ACTIVITY:
Please output, exactly and without pictures, the lines from the opening of the listing below through the line containing "0.1891 & 0.1917", both included.

DATA UNDER STUDY:
»»

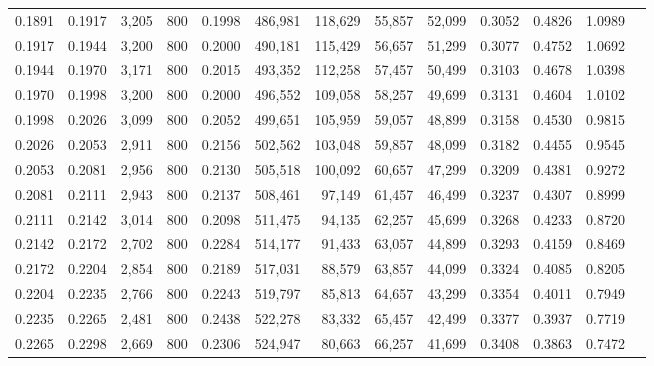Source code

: \begin{tabular}{rrrrrrrrrrrrr}
0.1891 & 0.1917 &  3,205 &   800 &                                     0.1998 & 486,981 & 118,629 &  55,857 &  52,099 & 0.3052 & 0.4826 & 1.0989 \\
0.1917 & 0.1944 &  3,200 &   800 &                                     0.2000 & 490,181 & 115,429 &  56,657 &  51,299 & 0.3077 & 0.4752 & 1.0692 \\
0.1944 & 0.1970 &  3,171 &   800 &                                     0.2015 & 493,352 & 112,258 &  57,457 &  50,499 & 0.3103 & 0.4678 & 1.0398 \\
0.1970 & 0.1998 &  3,200 &   800 &                                     0.2000 & 496,552 & 109,058 &  58,257 &  49,699 & 0.3131 & 0.4604 & 1.0102 \\
0.1998 & 0.2026 &  3,099 &   800 &                                     0.2052 & 499,651 & 105,959 &  59,057 &  48,899 & 0.3158 & 0.4530 & 0.9815 \\
0.2026 & 0.2053 &  2,911 &   800 &                                     0.2156 & 502,562 & 103,048 &  59,857 &  48,099 & 0.3182 & 0.4455 & 0.9545 \\
0.2053 & 0.2081 &  2,956 &   800 &                                     0.2130 & 505,518 & 100,092 &  60,657 &  47,299 & 0.3209 & 0.4381 & 0.9272 \\
0.2081 & 0.2111 &  2,943 &   800 &                                     0.2137 & 508,461 &  97,149 &  61,457 &  46,499 & 0.3237 & 0.4307 & 0.8999 \\
0.2111 & 0.2142 &  3,014 &   800 &                                     0.2098 & 511,475 &  94,135 &  62,257 &  45,699 & 0.3268 & 0.4233 & 0.8720 \\
0.2142 & 0.2172 &  2,702 &   800 &                                     0.2284 & 514,177 &  91,433 &  63,057 &  44,899 & 0.3293 & 0.4159 & 0.8469 \\
0.2172 & 0.2204 &  2,854 &   800 &                                     0.2189 & 517,031 &  88,579 &  63,857 &  44,099 & 0.3324 & 0.4085 & 0.8205 \\
0.2204 & 0.2235 &  2,766 &   800 &                                     0.2243 & 519,797 &  85,813 &  64,657 &  43,299 & 0.3354 & 0.4011 & 0.7949 \\
0.2235 & 0.2265 &  2,481 &   800 &                                     0.2438 & 522,278 &  83,332 &  65,457 &  42,499 & 0.3377 & 0.3937 & 0.7719 \\
0.2265 & 0.2298 &  2,669 &   800 &                                     0.2306 & 524,947 &  80,663 &  66,257 &  41,699 & 0.3408 & 0.3863 & 0.7472 \\

\end{tabular}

««

EXPECTED OUTPUT:
Source code

: \begin{tabular}{rrrrrrrrrrrrr}
0.1891 & 0.1917 &  3,205 &   800 &                                     0.1998 & 486,981 & 118,629 &  55,857 &  52,099 & 0.3052 & 0.4826 & 1.0989 \\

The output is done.